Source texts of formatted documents
-------

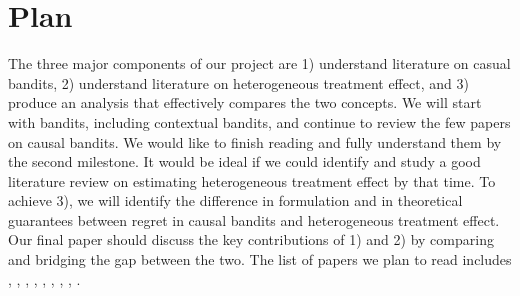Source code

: \documentclass{article}
\begin{document}



\section{Plan}

The three major components of our project are 1) understand literature on casual bandits, 2) understand literature on heterogeneous treatment effect, and 3) produce an analysis that effectively compares the two concepts. We will start with bandits, including contextual bandits, and continue to review the few papers on causal bandits. We would like to finish reading and fully understand them by the second milestone. It would be ideal if we could identify and study a good literature review on estimating heterogeneous treatment effect by that time. To achieve 3), we will identify the difference in formulation and in theoretical guarantees between regret in causal bandits and heterogeneous treatment effect. Our final paper should discuss the key contributions of 1) and 2) by comparing and bridging the gap between the two. The list of papers we plan to read includes \cite{dudik2011efficient}, \cite{lattimore2016causal}, \cite{shalit2017estimating}, \cite{forney2017counterfactual}, \cite{zhang2017transfer}, \cite{athey2016recursive}, \cite{bareinboim2015bandits}, \cite{wager2017estimation},
\cite{johansson2016learning}.





\end{document}
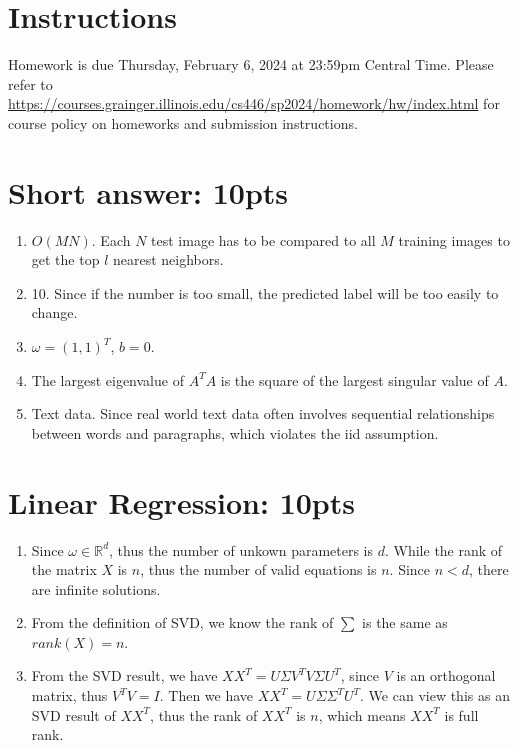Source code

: \documentclass[12pt]{article}
\begin{document}
\singlespacing

\renewcommand{\familydefault}{\rmdefault}


\section{Instructions}

Homework is due Thursday, February 6, 2024 at 23:59pm Central Time.
Please refer to \url{https://courses.grainger.illinois.edu/cs446/sp2024/homework/hw/index.html} for course policy on homeworks and submission instructions.

\section{Short answer: 10pts}
\begin{enumerate}
\item $O(MN)$. Each $N$ test image has to be compared to all $M$ training images to get the top $l$ nearest neighbors.
\item 10. Since if the number is too small, the predicted label will be too easily to change.
\item $\omega = (1, 1)^{T}$, $b = 0$. 
\item The largest eigenvalue of $A^{T}A$ is the square of the largest singular value of $A$.
\item Text data. Since real world text data often involves sequential relationships between words and paragraphs, which violates the iid assumption.
\end{enumerate}

\section{Linear Regression: 10pts}
\begin{enumerate}
\item Since $\omega \in \mathbb{R} ^{d}$, thus the number of unkown parameters is $d$. While the rank of the matrix $X$ is $n$, thus the number of valid equations is $n$. Since $n < d$, there are infinite solutions.
\item From the definition of SVD, we know the rank of $\sum $ is the same as $rank(X)=n$. 
\item From the SVD result, we have $XX^{T} = U\Sigma V^{T}V \Sigma U^{T}$, since $V$ is an orthogonal matrix, thus $V^{T}V = I$. Then we have $XX^{T} = U\Sigma\Sigma^{T} U^{T}$. We can view this as an SVD result of $XX^{T}$, thus the rank of $XX^{T}$ is $n$, which means $XX^{T}$ is full rank.
\end{enumerate}
\end{document}
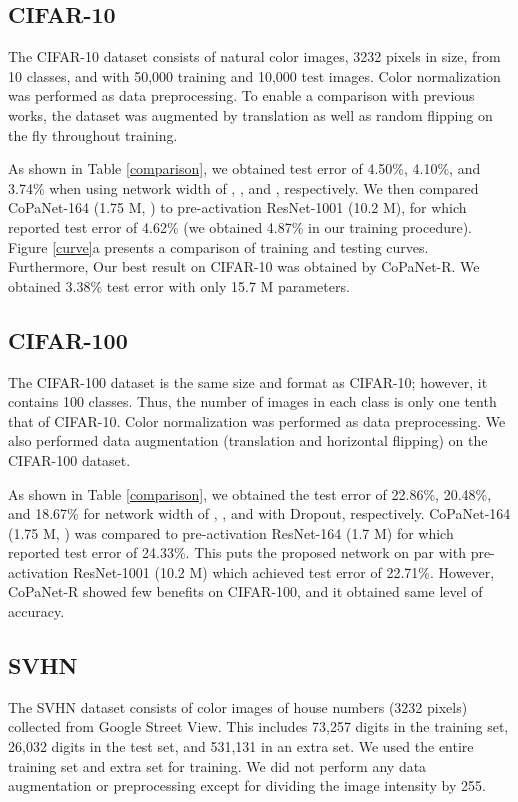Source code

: \documentclass[wcp]{jmlr}
\begin{document}
\subsection{CIFAR-10}
The CIFAR-10 dataset consists of natural color images, 3232 pixels in size, from 10 classes, and with 50,000 training and 10,000 test images. Color normalization was performed as data preprocessing. To enable a comparison with previous works, the dataset was augmented by translation as well as random flipping on the fly throughout training. 

As shown in Table \ref{comparison}, we obtained test error of 4.50\%, 4.10\%, and 3.74\% when using network width of , , and , respectively. 
We then compared CoPaNet-164 (1.75 M, ) to pre-activation ResNet-1001 (10.2 M), for which ~\cite{he2016identity} reported test error of 4.62\% (we obtained 4.87\% in our training procedure). 
Figure \ref{curve}a presents a comparison of training and testing curves. 
Furthermore, Our best result on CIFAR-10 was obtained by CoPaNet-R.
We obtained 3.38\% test error with only 15.7 M parameters.


\subsection{CIFAR-100}
The CIFAR-100 dataset is the same size and format as CIFAR-10; however, it contains 100 classes. 
Thus, the number of images in each class is only one tenth that of CIFAR-10. Color normalization was performed as data preprocessing. 
We also performed data augmentation (translation and horizontal flipping) on the CIFAR-100 dataset.

As shown in Table \ref{comparison}, we obtained the test error of 22.86\%, 20.48\%, and 18.67\% for network width of , , and  with Dropout, respectively.
CoPaNet-164 (1.75 M, ) was compared to pre-activation ResNet-164 (1.7 M) for which ~\cite{he2016identity} reported test error of 24.33\%. 
This puts the proposed network on par with pre-activation ResNet-1001 (10.2 M) which achieved test error of 22.71\%.
However, CoPaNet-R showed few benefits on CIFAR-100, and it obtained same level of accuracy.

\subsection{SVHN}
The SVHN dataset consists of color images of house numbers (3232 pixels) collected from Google Street View. 
This includes 73,257 digits in the training set, 26,032 digits in the test set, and 531,131 in an extra set. 
We used the entire training set and extra set for training. 
We did not perform any data augmentation or preprocessing except for dividing the image intensity by 255.
\end{document}
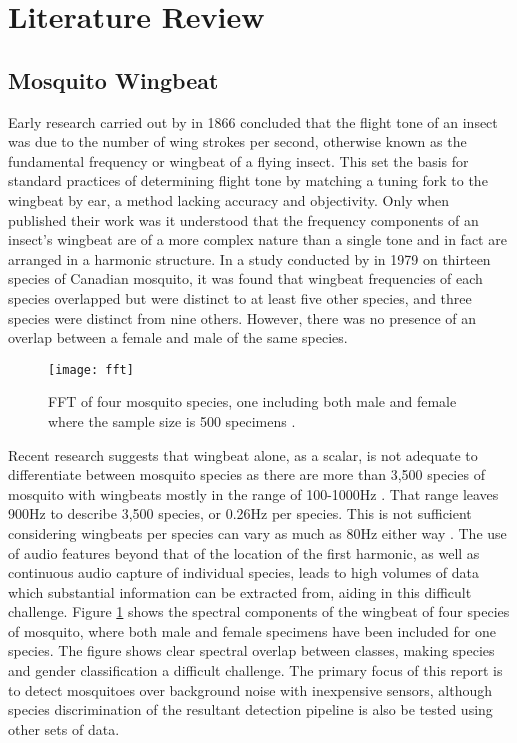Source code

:\section{Literature Review}
\label{sec:bg-litreview}

    \subsection{Mosquito Wingbeat}
    \label{subsec:bg-litreview-mozz}
        
        Early research carried out by \textcite{Landois1866} in 1866 concluded that the flight tone of an insect was due to the number of wing strokes per second, otherwise known as the fundamental frequency or wingbeat of a flying insect. This set the basis for standard practices of determining flight tone by matching a tuning fork to the wingbeat by ear, a method lacking accuracy and objectivity. Only when \textcite{Williams1950} published their work was it understood that the frequency components of an insect's wingbeat are of a more complex nature than a single tone and in fact are arranged in a harmonic structure. In a study conducted by \textcite{Belton1979} in 1979 on thirteen species of Canadian mosquito, it was found that wingbeat frequencies of each species overlapped but were distinct to at least five other species, and three species were distinct from nine others. However, there was no presence of an overlap between a female and male of the same species. 
        \begin{figure}[ht]
            \centering
            \texttt{[image: fft]}
            \caption{FFT of four mosquito species, one including both male and female where the sample size is 500 specimens \cite{Chen2014}.}
            \label{fig:bg-litreview-mozz-fft}
        \end{figure}
        Recent research suggests that wingbeat alone, as a scalar, is not adequate to differentiate between mosquito species as there are more than 3,500 species of mosquito with wingbeats mostly in the range of 100-1000Hz \cite{Chen2014}. That range leaves 900Hz to describe 3,500 species, or 0.26Hz per species. This is not sufficient considering wingbeats per species can vary as much as 80Hz either way \cite{Arthur2014}. The use of audio features beyond that of the location of the first harmonic, as well as continuous audio capture of individual species, leads to high volumes of data which substantial information can be extracted from, aiding in this difficult challenge. Figure \ref{fig:bg-litreview-mozz-fft} shows the spectral components of the wingbeat of four species of mosquito, where both male and female specimens have been included for one species. The figure shows clear spectral overlap between classes, making species and gender classification a difficult challenge. The primary focus of this report is to detect mosquitoes over background noise with inexpensive sensors, although species discrimination of the resultant detection pipeline is also be tested using other sets of data.
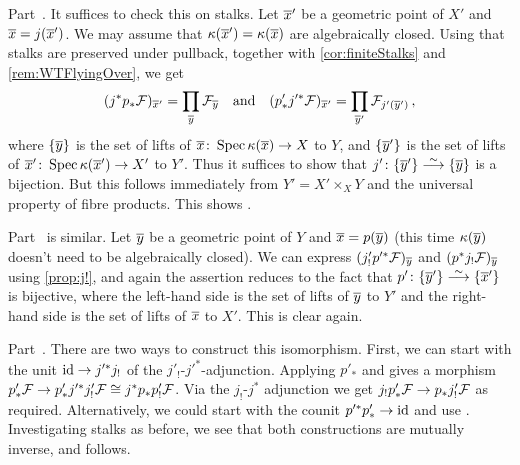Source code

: \begin{proof*}
	Part~. It suffices to check this on stalks. Let $\ov{x}'$ be a geometric point of $X'$ and $\ov{x}=j(\ov{x}')$. We may assume that $\kappa(\ov{x}')=\kappa(\ov{x})$ are algebraically closed. Using that stalks are preserved under pullback, together with \cref{cor:finiteStalks} and \cref{rem:WTFlyingOver}, we get
	\begin{equation*}
		(j^*p_*\Ff)_{\ov{x}'}=\prod_{\ov{y}}\Ff_{\ov{y}}\quad\text{and}\quad (p'_*j'^*\Ff)_{\ov{x}'}=\prod_{\ov{y}'}\Ff_{j'(\ov{y}')}\,,
	\end{equation*}
	where $\{\ov{y}\}$ is the set of lifts of $\ov{x}\colon \Spec \kappa(\ov{x})\morphism X$ to $Y$, and $\{\ov{y}'\}$ is the set of lifts of $\ov{x}'\colon \Spec \kappa(\ov{x}')\morphism X'$ to $Y'$. Thus it suffices to show that $j'\colon \{\ov{y}'\}\isomorphism \{\ov{y}\}$ is a bijection. But this follows immediately from $Y'=X'\times_XY$ and the universal property of fibre products. This shows .
	
	Part~ is similar. Let $\ov{y}$ be a geometric point of $Y$ and $\ov{x}=p(\ov{y})$ (this time $\kappa(\ov{y})$ doesn't need to be algebraically closed). We can express $(j'_!p'^*\Ff)_{\ov{y}}$ and $(p^*j_!\Ff)_{\ov{y}}$ using \cref{prop:j!}, and again the assertion reduces to the fact that $p'\colon \{\ov{y}'\}\isomorphism \{\ov{x}'\}$ is bijective, where the left-hand side is the set of lifts of $\ov{y}$ to $Y'$ and the right-hand side is the set of lifts of $\ov{x}$ to $X'$. This is clear again.
	
	Part~. There are two ways to construct this isomorphism. First, we can start with the unit $\id\morphism j'^*j_!$ of the $j'_!$-$j'^*$-adjunction. Applying $p'_*$ and  gives a morphism $p'_*\Ff\morphism p'_*j'^*j'_!\Ff\cong j^*p_*p'_!\Ff$. Via the $j_!$-$j^*$ adjunction we get $j_!p'_*\Ff \morphism p_*j'_!\Ff$ as required. Alternatively, we could start with the counit $p'^*p'_*\morphism \id$ and use . Investigating stalks as before, we see that both constructions are mutually inverse, and  follows.
\end{proof*}
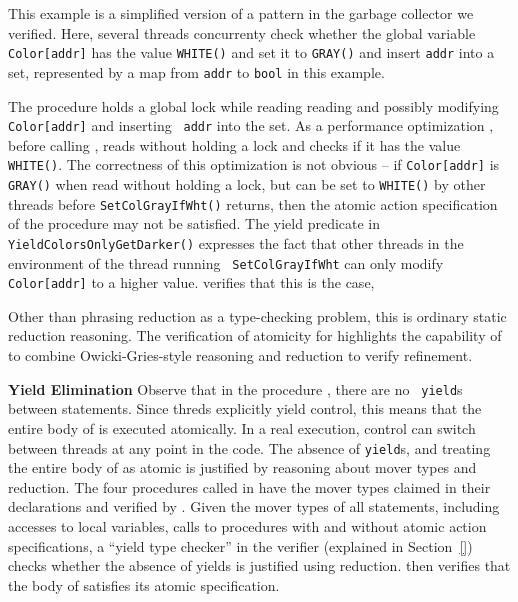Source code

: This example is a simplified version of a pattern in the garbage
collector we verified. Here, several threads concurrenty check 
whether the global variable {\tt Color[addr]} has the value {\tt WHITE()}
and set it to {\tt GRAY()} and insert {\tt addr} into a 
set, represented by a map from {\tt addr} to {\tt bool} in this
example. 

 
The procedure   holds a global lock while reading
reading and possibly modifying {\tt Color[addr]} and inserting {\tt
  addr} into the set. 
As a performance optimization , before calling
, reads  without holding a lock
and checks if it has the value {\tt WHITE()}. The correctness of this
optimization is not obvious -- if {\tt Color[addr]} is {\tt GRAY()} when
read without holding a lock, but can be set to {\tt WHITE()} by other 
threads before {\tt SetColGrayIfWht()} returns, then the atomic action
specification of the procedure may not be satisfied. The yield
predicate in {\tt YieldColorsOnlyGetDarker()} expresses the fact that
other threads in the environment of the thread running {\tt
  SetColGrayIfWht} can only modify {\tt Color[addr]} to a higher
value. \civl verifies that this is the case, 

Other than phrasing reduction as a type-checking problem, this is
ordinary static reduction reasoning. The verification of atomicity for
 highlights the capability of \civl to combine
Owicki-Gries-style reasoning and reduction to verify refinement.

{\bf Yield Elimination} Observe that in the procedure , there are no {\tt
  yield}s between statements. Since threds explicitly yield
control, this means that the entire body of 
is executed atomically. In a real execution, control can switch
between threads at any point in the code. The absence of {\tt yield}s,
and treating the entire body of  as atomic 
is justified by reasoning about mover types and reduction. The
four procedures called in  have the mover
types claimed in their declarations and verified by \civl. Given
the mover types of all statements, including accesses to local
variables, calls to procedures with and without atomic action
specifications, a ``yield type checker'' in the \civl verifier 
(explained in Section~\ref{}) checks whether the absence of yields is
justified using reduction.  \civl then verifies that the body of
 satisfies its atomic specification.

-------

# Assigned task
In the entries above, find each line with "real" and copy it.

# Your solution
\item Text data. Since real world text data often involves sequential relationships between words and paragraphs, which violates the iid assumption.
is executed atomically. In a real execution, control can switch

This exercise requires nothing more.